── SOURCE INFORMATION ──

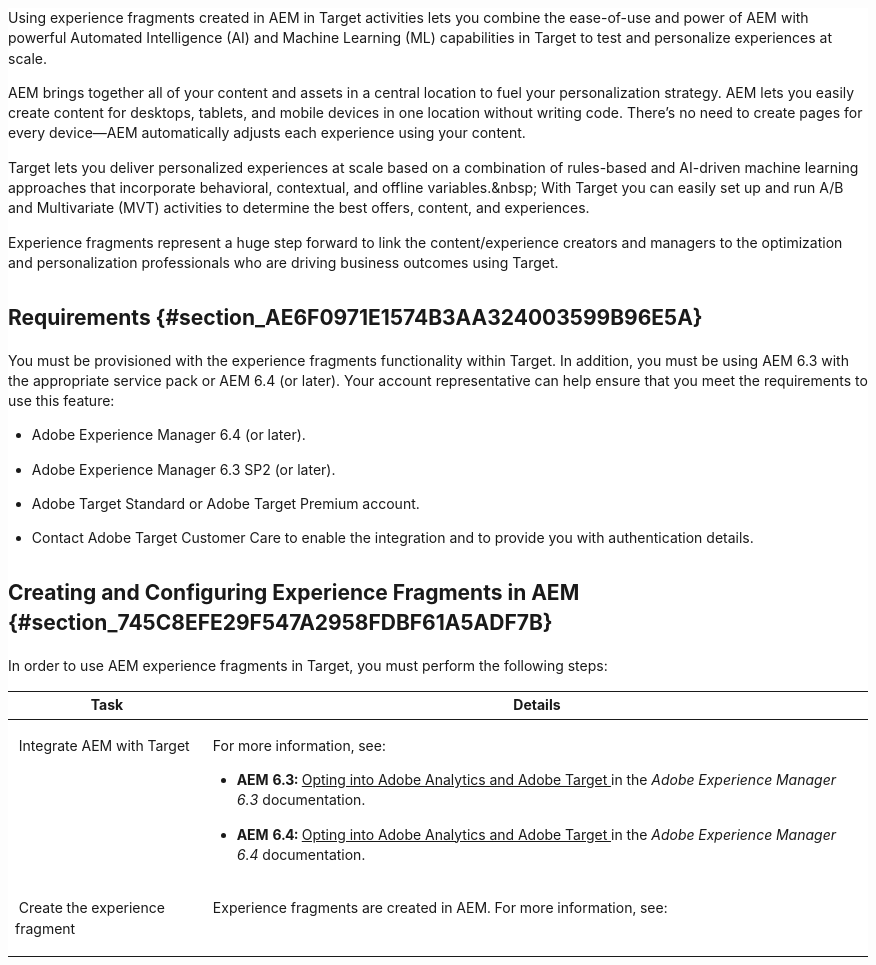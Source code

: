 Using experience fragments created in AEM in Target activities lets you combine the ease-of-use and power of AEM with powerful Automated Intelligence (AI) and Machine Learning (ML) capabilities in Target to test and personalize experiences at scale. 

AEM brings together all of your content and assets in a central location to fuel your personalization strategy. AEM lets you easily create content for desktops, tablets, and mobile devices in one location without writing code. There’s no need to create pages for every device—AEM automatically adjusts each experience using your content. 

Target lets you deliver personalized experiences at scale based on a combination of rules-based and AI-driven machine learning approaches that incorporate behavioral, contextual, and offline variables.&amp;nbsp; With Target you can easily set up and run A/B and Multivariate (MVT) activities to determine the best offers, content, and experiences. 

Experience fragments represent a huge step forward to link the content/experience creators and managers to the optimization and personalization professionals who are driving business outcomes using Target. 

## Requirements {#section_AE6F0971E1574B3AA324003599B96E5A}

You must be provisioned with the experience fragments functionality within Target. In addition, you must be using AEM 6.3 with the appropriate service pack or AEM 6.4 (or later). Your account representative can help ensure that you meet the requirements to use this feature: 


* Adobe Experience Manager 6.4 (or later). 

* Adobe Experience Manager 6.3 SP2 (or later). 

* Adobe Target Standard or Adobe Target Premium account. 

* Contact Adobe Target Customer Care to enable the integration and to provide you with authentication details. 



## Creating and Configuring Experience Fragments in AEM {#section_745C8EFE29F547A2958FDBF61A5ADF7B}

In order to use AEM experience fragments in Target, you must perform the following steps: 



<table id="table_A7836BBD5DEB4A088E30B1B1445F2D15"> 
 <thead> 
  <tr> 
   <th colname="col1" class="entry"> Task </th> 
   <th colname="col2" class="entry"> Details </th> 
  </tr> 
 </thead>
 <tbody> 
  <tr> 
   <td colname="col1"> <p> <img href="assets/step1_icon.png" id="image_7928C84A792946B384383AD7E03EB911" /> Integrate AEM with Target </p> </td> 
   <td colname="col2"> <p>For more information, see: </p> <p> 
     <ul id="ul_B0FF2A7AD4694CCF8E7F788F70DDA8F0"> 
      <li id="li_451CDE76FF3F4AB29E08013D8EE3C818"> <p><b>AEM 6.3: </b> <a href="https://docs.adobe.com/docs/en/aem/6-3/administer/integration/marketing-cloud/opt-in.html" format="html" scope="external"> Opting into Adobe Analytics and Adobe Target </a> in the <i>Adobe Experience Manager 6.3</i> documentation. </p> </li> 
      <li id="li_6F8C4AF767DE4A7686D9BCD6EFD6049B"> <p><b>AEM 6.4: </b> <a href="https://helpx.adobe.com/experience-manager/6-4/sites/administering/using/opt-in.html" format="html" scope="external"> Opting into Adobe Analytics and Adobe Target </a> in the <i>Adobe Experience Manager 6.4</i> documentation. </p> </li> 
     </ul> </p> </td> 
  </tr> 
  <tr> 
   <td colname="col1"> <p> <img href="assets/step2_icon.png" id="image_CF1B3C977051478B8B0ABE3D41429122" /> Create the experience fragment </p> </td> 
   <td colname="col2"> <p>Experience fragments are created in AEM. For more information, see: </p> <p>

───
── SOURCE INFORMATION ──

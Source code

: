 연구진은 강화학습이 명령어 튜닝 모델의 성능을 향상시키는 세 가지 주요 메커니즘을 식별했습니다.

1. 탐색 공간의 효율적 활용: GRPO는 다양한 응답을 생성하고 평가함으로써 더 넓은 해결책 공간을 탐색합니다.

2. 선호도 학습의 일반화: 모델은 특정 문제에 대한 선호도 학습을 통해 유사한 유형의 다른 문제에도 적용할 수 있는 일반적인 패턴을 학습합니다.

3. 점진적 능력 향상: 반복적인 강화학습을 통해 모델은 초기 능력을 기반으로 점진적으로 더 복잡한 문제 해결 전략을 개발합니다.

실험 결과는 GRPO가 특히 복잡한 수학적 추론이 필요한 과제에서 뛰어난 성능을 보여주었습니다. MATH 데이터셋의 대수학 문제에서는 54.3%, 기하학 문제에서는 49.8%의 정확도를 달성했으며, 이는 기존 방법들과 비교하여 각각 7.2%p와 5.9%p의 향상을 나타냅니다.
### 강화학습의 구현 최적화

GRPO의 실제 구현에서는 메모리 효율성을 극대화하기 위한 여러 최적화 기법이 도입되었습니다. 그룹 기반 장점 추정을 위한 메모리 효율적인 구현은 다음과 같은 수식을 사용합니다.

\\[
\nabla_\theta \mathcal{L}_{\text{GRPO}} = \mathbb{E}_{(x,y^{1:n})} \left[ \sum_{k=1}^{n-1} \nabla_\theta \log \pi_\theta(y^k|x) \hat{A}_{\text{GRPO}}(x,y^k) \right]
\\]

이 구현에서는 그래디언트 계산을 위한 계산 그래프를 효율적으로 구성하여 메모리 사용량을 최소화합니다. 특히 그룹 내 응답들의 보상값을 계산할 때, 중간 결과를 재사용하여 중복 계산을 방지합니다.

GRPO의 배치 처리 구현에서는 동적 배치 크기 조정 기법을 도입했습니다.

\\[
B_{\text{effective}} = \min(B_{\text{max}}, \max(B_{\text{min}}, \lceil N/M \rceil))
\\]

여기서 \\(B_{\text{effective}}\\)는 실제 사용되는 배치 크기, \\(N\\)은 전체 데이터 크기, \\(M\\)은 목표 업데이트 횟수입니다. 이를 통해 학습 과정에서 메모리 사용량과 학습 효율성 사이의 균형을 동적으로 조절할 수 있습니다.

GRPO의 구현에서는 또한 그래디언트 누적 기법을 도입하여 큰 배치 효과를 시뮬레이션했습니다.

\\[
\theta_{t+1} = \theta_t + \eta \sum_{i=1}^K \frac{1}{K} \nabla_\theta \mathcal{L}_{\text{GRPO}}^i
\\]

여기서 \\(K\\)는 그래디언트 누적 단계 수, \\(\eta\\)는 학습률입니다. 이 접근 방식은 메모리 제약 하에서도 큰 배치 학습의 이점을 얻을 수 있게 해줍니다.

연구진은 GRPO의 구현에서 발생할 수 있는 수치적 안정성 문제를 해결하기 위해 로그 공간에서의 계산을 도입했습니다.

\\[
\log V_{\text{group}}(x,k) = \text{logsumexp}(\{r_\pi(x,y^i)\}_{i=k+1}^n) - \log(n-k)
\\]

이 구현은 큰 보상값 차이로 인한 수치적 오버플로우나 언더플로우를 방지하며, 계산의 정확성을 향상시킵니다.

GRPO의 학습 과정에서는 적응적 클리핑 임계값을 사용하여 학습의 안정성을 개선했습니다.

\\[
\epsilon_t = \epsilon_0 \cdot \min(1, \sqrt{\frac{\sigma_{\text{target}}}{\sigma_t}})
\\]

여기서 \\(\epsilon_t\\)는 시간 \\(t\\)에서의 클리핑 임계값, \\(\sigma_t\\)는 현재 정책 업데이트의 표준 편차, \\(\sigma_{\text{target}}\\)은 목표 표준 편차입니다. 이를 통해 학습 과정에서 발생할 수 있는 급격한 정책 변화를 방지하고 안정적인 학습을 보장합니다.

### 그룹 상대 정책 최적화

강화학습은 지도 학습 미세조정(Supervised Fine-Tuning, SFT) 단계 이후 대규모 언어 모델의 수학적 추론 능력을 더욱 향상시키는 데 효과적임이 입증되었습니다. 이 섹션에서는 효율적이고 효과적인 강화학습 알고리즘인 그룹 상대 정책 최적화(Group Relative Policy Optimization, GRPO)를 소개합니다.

───
── SOURCE INFORMATION ──

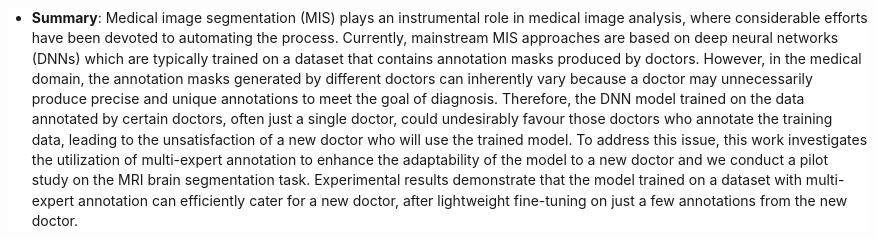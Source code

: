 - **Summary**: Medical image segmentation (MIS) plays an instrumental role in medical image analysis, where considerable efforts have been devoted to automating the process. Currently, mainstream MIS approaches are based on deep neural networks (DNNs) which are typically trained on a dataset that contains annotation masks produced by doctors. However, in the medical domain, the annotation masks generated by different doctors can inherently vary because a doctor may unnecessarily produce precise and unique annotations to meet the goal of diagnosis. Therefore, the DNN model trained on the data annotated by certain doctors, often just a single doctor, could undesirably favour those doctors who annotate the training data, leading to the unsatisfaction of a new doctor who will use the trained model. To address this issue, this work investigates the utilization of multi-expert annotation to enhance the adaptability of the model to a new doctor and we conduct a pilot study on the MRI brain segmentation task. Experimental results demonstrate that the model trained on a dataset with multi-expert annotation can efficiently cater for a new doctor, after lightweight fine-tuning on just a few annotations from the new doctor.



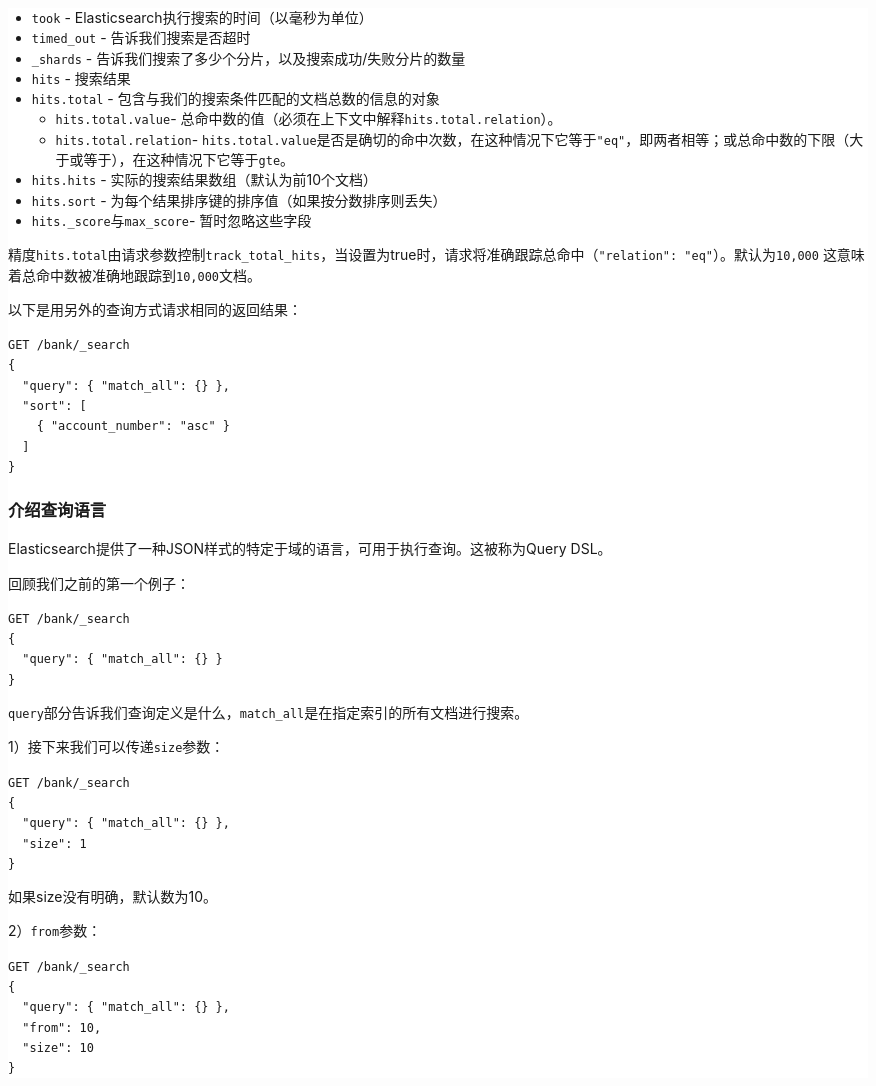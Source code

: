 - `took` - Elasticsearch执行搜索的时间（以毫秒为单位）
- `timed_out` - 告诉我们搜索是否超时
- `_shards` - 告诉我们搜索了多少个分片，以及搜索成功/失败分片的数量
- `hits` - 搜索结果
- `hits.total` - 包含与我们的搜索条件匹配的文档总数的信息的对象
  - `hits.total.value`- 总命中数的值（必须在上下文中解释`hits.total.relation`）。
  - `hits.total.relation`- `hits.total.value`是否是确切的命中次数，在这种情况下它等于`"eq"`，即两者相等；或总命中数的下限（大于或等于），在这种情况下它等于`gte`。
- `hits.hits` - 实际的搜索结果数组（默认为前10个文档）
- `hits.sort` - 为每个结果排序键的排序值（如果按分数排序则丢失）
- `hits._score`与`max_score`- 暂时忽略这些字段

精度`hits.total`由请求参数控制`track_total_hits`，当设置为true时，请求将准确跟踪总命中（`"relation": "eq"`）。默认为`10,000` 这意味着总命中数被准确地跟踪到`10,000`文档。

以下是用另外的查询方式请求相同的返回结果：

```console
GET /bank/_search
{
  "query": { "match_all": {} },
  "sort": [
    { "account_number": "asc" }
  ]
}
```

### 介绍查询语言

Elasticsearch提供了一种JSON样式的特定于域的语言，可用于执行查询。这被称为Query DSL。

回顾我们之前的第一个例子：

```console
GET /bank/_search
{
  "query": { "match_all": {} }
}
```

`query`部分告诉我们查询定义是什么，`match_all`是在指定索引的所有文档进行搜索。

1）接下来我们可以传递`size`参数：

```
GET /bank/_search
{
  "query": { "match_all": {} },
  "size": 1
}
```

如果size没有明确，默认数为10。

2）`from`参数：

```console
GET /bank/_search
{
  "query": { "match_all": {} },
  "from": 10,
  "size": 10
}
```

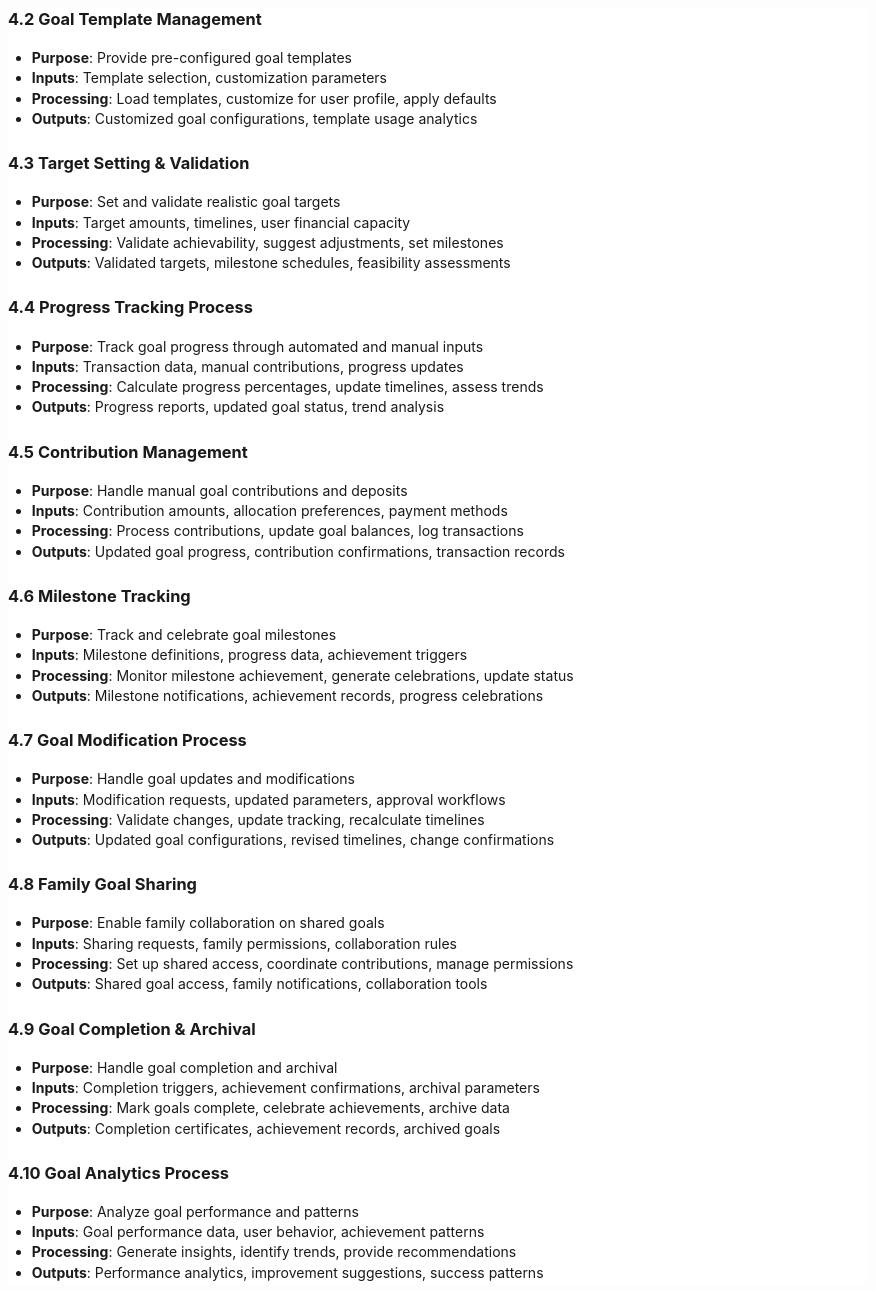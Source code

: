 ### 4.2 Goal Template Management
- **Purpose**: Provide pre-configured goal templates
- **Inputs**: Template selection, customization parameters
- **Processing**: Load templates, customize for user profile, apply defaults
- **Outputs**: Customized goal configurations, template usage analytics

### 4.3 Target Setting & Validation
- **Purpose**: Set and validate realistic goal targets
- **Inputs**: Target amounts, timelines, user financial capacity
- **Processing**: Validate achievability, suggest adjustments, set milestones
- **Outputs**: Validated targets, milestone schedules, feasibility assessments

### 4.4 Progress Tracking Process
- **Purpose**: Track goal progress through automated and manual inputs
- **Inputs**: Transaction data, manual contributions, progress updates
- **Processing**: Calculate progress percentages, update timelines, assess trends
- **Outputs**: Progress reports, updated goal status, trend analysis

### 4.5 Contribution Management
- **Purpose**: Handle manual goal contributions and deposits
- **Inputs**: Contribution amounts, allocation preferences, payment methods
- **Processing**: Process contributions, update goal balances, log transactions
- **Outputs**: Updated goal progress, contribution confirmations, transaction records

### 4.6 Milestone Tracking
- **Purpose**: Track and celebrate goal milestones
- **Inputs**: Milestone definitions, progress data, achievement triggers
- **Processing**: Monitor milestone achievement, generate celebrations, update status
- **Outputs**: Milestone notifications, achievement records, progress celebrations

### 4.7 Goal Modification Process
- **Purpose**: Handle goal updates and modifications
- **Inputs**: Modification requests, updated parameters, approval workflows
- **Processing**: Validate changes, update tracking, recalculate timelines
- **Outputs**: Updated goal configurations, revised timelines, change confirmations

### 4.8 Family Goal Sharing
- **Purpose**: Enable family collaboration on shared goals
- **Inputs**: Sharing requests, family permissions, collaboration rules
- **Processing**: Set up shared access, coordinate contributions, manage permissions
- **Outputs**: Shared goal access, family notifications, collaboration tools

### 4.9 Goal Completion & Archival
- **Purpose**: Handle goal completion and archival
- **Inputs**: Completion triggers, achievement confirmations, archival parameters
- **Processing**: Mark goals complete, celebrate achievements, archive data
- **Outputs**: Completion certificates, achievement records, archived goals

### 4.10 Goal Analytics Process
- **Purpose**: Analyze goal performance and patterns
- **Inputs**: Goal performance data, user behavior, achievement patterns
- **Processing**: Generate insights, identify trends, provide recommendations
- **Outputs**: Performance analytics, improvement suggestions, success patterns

───

> EXERCISE PROMPT
Work out how many lines in the material above include the word "requests", and write down that number alone.

> RESPONSE TO THIS TASK
2